The kids would see the Captain and have a moment of happiness. Jeter would become almost speechless.
"It was awkward because you meet people who just lost family members. What do you say?" Jeter said.
Like everyone else, Jeter remembers where he was and how he learned the news on Sept. 11. When he woke up in his Manhattan apartment and checked his cell phone, there was a message from a friend.
"The message was, 'Let me know if there is still a game tonight because something happened at the World Trade Center,'" Jeter said.
He immediately flipped on the television.
"I turned on the TV and I saw what everyone else saw," Jeter said. "It was on every channel so it didn't really make a difference what channel you had on.
"You watch to see what is happening and then you go from there. I don't think it was any different for me than it was for anyone else. Know what I mean?"
But for the people Jeter met, he could tell he and the Yankees were making an impact, which befuddled the usually composed Jeter. He wanted to say thank you and instead was being thanked.
Jeter, with his teammates, went to Ground Zero and fans impacted by 9/11 came to Yankee Stadium. Jeter was touched meeting these people, but feels his stories should remain private.
"Some things you keep to yourself," Jeter said.
The Yankees would go on to play for the city and, some would say, the country, in the World Series. Jeter would become Mr. November with a Game 4-winning homer in the Bronx.
Jeter thought he would end that series with another ring. In Game 7, after singling to leadoff the seventh, he scored the tying run on a Paul O'Neill line-drive single. Luis Gonzalez, though, would have the decisive hit.
Jeter limped through those playoffs, hitting just .136 (6-for-44) in the ALCS and World Series.
"I think we gave people something to cheer for for three hours a day, which was good," Jeter said. "Especially in the playoffs, I thought a lot of people were watching us and pulling for us. I was playing a game. It didn't change anything, but it had people's mind off of it for a couple of hours per day."

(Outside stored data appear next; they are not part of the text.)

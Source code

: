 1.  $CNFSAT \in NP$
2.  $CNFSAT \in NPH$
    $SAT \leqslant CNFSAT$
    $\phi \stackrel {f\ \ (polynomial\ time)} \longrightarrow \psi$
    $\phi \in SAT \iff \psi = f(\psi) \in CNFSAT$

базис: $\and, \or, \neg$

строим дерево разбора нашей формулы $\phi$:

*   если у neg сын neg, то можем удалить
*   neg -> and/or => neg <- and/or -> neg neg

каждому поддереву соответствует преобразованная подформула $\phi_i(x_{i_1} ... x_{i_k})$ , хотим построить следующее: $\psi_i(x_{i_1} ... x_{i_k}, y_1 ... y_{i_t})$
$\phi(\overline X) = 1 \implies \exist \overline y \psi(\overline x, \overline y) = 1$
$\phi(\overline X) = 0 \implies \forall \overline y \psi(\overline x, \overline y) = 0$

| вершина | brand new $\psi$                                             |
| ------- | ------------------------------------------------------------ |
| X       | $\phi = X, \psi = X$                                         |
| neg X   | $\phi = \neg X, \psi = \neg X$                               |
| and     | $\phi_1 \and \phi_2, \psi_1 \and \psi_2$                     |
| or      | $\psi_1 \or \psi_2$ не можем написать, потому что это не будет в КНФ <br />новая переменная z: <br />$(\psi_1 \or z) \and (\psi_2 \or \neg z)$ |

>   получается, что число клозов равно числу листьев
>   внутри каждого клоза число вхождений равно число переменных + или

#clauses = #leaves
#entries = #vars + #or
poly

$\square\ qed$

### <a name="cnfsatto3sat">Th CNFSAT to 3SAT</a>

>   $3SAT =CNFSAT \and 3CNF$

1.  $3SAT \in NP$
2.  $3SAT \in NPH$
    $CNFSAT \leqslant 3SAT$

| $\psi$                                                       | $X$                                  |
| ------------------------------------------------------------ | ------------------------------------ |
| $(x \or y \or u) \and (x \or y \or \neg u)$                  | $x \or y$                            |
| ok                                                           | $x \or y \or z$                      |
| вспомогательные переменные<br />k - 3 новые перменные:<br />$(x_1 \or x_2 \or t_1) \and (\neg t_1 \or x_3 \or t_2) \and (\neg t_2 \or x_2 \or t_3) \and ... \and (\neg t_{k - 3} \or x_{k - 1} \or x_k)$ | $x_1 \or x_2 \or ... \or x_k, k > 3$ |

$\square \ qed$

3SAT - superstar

When Jeter reflects back, all the memories start to swirl together -- waking up that morning, meeting the victims, nearly winning another championship -- it brings him back to 2001. Sometimes it feels like yesterday and sometimes it feels like a decade ago.
"It does and it doesn't," Jeter said. "Ten years sounds like it is a long time, but then again it seems like it just happened."

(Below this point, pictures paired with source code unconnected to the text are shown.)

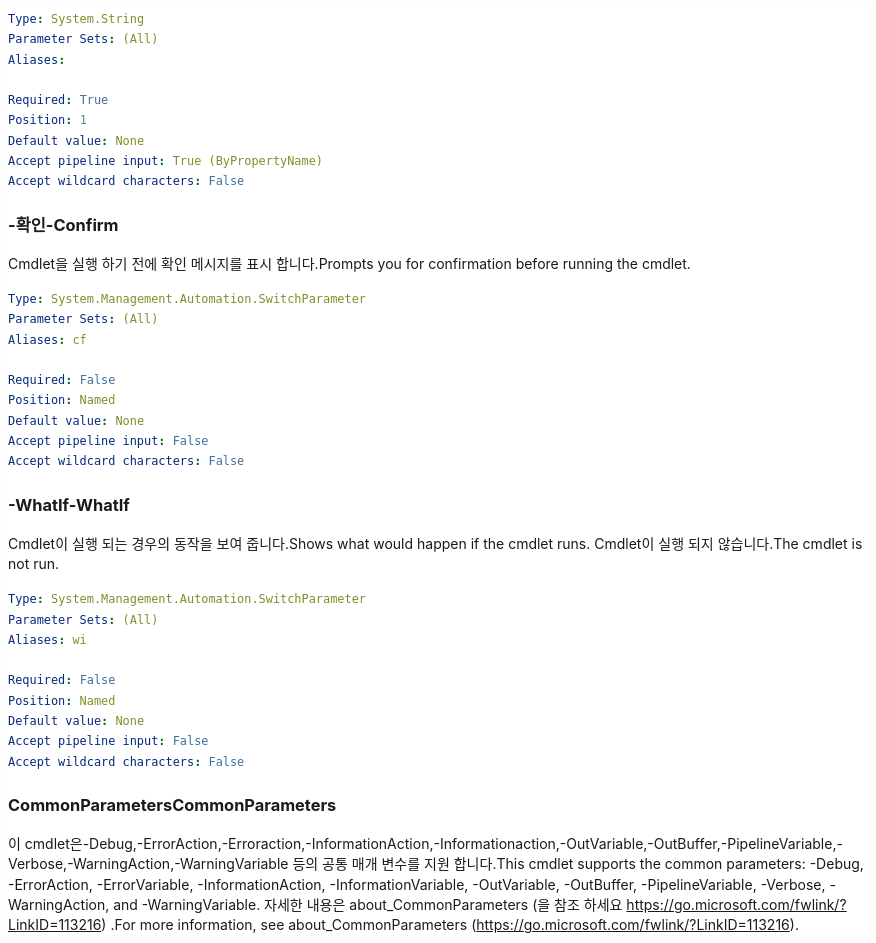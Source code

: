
 ```yaml
Type: System.String
Parameter Sets: (All)
Aliases:

Required: True
Position: 1
Default value: None
Accept pipeline input: True (ByPropertyName)
Accept wildcard characters: False
```

### <span data-ttu-id="25b93-122">-확인</span><span class="sxs-lookup"><span data-stu-id="25b93-122">-Confirm</span></span>
<span data-ttu-id="25b93-123">Cmdlet을 실행 하기 전에 확인 메시지를 표시 합니다.</span><span class="sxs-lookup"><span data-stu-id="25b93-123">Prompts you for confirmation before running the cmdlet.</span></span>

```yaml
Type: System.Management.Automation.SwitchParameter
Parameter Sets: (All)
Aliases: cf

Required: False
Position: Named
Default value: None
Accept pipeline input: False
Accept wildcard characters: False
```

### <span data-ttu-id="25b93-124">-WhatIf</span><span class="sxs-lookup"><span data-stu-id="25b93-124">-WhatIf</span></span>
<span data-ttu-id="25b93-125">Cmdlet이 실행 되는 경우의 동작을 보여 줍니다.</span><span class="sxs-lookup"><span data-stu-id="25b93-125">Shows what would happen if the cmdlet runs.</span></span> <span data-ttu-id="25b93-126">Cmdlet이 실행 되지 않습니다.</span><span class="sxs-lookup"><span data-stu-id="25b93-126">The cmdlet is not run.</span></span>

```yaml
Type: System.Management.Automation.SwitchParameter
Parameter Sets: (All)
Aliases: wi

Required: False
Position: Named
Default value: None
Accept pipeline input: False
Accept wildcard characters: False
```

### <span data-ttu-id="25b93-127">CommonParameters</span><span class="sxs-lookup"><span data-stu-id="25b93-127">CommonParameters</span></span>
<span data-ttu-id="25b93-128">이 cmdlet은-Debug,-ErrorAction,-Erroraction,-InformationAction,-Informationaction,-OutVariable,-OutBuffer,-PipelineVariable,-Verbose,-WarningAction,-WarningVariable 등의 공통 매개 변수를 지원 합니다.</span><span class="sxs-lookup"><span data-stu-id="25b93-128">This cmdlet supports the common parameters: -Debug, -ErrorAction, -ErrorVariable, -InformationAction, -InformationVariable, -OutVariable, -OutBuffer, -PipelineVariable, -Verbose, -WarningAction, and -WarningVariable.</span></span> <span data-ttu-id="25b93-129">자세한 내용은 about_CommonParameters (을 참조 하세요 https://go.microsoft.com/fwlink/?LinkID=113216) .</span><span class="sxs-lookup"><span data-stu-id="25b93-129">For more information, see about_CommonParameters (https://go.microsoft.com/fwlink/?LinkID=113216).</span></span>
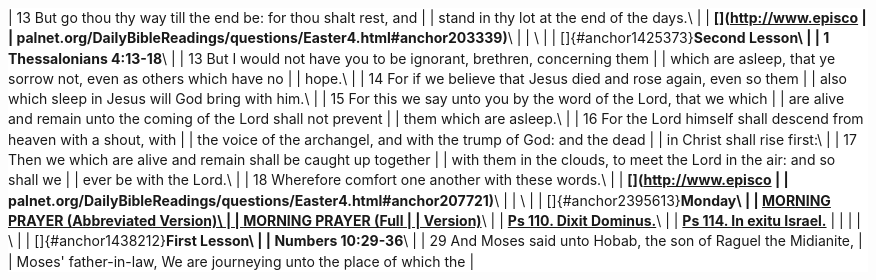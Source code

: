| 13 But go thou thy way till the end be: for thou shalt rest, and      |
| stand in thy lot at the end of the days.\                             |
| **[](http://www.episco                                                |
| palnet.org/DailyBibleReadings/questions/Easter4.html#anchor203339)**\ |
| \                                                                     |
| []{#anchor1425373}**Second Lesson\                                    |
| 1 Thessalonians 4:13-18**\                                            |
| 13 But I would not have you to be ignorant, brethren, concerning them |
| which are asleep, that ye sorrow not, even as others which have no    |
| hope.\                                                                |
| 14 For if we believe that Jesus died and rose again, even so them     |
| also which sleep in Jesus will God bring with him.\                   |
| 15 For this we say unto you by the word of the Lord, that we which    |
| are alive and remain unto the coming of the Lord shall not prevent    |
| them which are asleep.\                                               |
| 16 For the Lord himself shall descend from heaven with a shout, with  |
| the voice of the archangel, and with the trump of God: and the dead   |
| in Christ shall rise first:\                                          |
| 17 Then we which are alive and remain shall be caught up together     |
| with them in the clouds, to meet the Lord in the air: and so shall we |
| ever be with the Lord.\                                               |
| 18 Wherefore comfort one another with these words.\                   |
| **[](http://www.episco                                                |
| palnet.org/DailyBibleReadings/questions/Easter4.html#anchor207721)**\ |
| \                                                                     |
| []{#anchor2395613}**Monday\                                           |
| [MORNING PRAYER (Abbreviated Version)\                                |
| ](../DO_MP.html)[MORNING PRAYER (Full                                 |
| Version)](../dailyofficeMP.html)**\                                   |
| **[Ps 110. Dixit Dominus.](../Psalter/Ps110.html)**\                  |
| **[Ps 114. In exitu Israel.](../Psalter/Ps114.html)**                 |
|                                                                       |
| \                                                                     |
| []{#anchor1438212}**First Lesson\                                     |
| Numbers 10:29-36**\                                                   |
| 29 And Moses said unto Hobab, the son of Raguel the Midianite,        |
| Moses\' father-in-law, We are journeying unto the place of which the  |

Earlier this summer during Hope Week, Tuesday Children's -- a mentoring program for children who lost loved ones on 9/11 -- were invited back to meet the Yankees, including Jeter.
"Most of them were at an age that they probably don't remember what happened," Jeter said. "They lost family members so obviously it sticks with them."
It sticks with Jeter, too. He remembers the days and the months after. During each game, he says, there are moments he reflects.
"Here, we still play 'God Bless America' in the seventh inning so we still think about it," Jeter said.